Source information:
---*---

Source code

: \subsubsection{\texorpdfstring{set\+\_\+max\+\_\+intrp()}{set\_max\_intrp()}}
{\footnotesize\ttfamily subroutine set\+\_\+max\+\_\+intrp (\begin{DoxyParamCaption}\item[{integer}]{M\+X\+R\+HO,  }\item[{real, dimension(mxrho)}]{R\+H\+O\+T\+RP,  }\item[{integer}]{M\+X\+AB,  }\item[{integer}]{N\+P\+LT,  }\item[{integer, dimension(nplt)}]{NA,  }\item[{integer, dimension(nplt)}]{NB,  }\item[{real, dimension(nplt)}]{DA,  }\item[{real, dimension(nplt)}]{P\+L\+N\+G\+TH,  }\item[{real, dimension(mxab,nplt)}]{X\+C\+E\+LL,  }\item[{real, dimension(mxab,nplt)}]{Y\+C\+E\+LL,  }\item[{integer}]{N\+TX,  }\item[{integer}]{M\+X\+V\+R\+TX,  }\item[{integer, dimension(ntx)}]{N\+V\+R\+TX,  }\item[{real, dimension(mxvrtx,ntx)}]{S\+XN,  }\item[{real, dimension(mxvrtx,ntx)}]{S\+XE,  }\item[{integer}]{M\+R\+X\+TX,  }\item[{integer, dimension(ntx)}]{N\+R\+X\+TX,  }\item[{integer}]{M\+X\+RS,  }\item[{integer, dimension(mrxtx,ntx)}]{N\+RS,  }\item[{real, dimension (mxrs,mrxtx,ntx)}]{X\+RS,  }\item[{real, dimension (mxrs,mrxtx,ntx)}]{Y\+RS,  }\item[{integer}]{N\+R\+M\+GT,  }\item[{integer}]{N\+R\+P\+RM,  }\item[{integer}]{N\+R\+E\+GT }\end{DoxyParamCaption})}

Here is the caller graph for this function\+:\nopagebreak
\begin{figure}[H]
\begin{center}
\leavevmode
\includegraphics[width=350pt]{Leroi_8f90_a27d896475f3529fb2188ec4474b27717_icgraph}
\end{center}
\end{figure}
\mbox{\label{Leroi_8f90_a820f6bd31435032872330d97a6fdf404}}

---*---

Your objective:
Word for word, set down all the lines above.

Result of this exercise:
Source code

: \subsubsection{\texorpdfstring{set\+\_\+max\+\_\+intrp()}{set\_max\_intrp()}}
{\footnotesize\ttfamily subroutine set\+\_\+max\+\_\+intrp (\begin{DoxyParamCaption}\item[{integer}]{M\+X\+R\+HO,  }\item[{real, dimension(mxrho)}]{R\+H\+O\+T\+RP,  }\item[{integer}]{M\+X\+AB,  }\item[{integer}]{N\+P\+LT,  }\item[{integer, dimension(nplt)}]{NA,  }\item[{integer, dimension(nplt)}]{NB,  }\item[{real, dimension(nplt)}]{DA,  }\item[{real, dimension(nplt)}]{P\+L\+N\+G\+TH,  }\item[{real, dimension(mxab,nplt)}]{X\+C\+E\+LL,  }\item[{real, dimension(mxab,nplt)}]{Y\+C\+E\+LL,  }\item[{integer}]{N\+TX,  }\item[{integer}]{M\+X\+V\+R\+TX,  }\item[{integer, dimension(ntx)}]{N\+V\+R\+TX,  }\item[{real, dimension(mxvrtx,ntx)}]{S\+XN,  }\item[{real, dimension(mxvrtx,ntx)}]{S\+XE,  }\item[{integer}]{M\+R\+X\+TX,  }\item[{integer, dimension(ntx)}]{N\+R\+X\+TX,  }\item[{integer}]{M\+X\+RS,  }\item[{integer, dimension(mrxtx,ntx)}]{N\+RS,  }\item[{real, dimension (mxrs,mrxtx,ntx)}]{X\+RS,  }\item[{real, dimension (mxrs,mrxtx,ntx)}]{Y\+RS,  }\item[{integer}]{N\+R\+M\+GT,  }\item[{integer}]{N\+R\+P\+RM,  }\item[{integer}]{N\+R\+E\+GT }\end{DoxyParamCaption})}

Here is the caller graph for this function\+:\nopagebreak
\begin{figure}[H]
\begin{center}
\leavevmode
\includegraphics[width=350pt]{Leroi_8f90_a27d896475f3529fb2188ec4474b27717_icgraph}
\end{center}
\end{figure}
\mbox{\label{Leroi_8f90_a820f6bd31435032872330d97a6fdf404}}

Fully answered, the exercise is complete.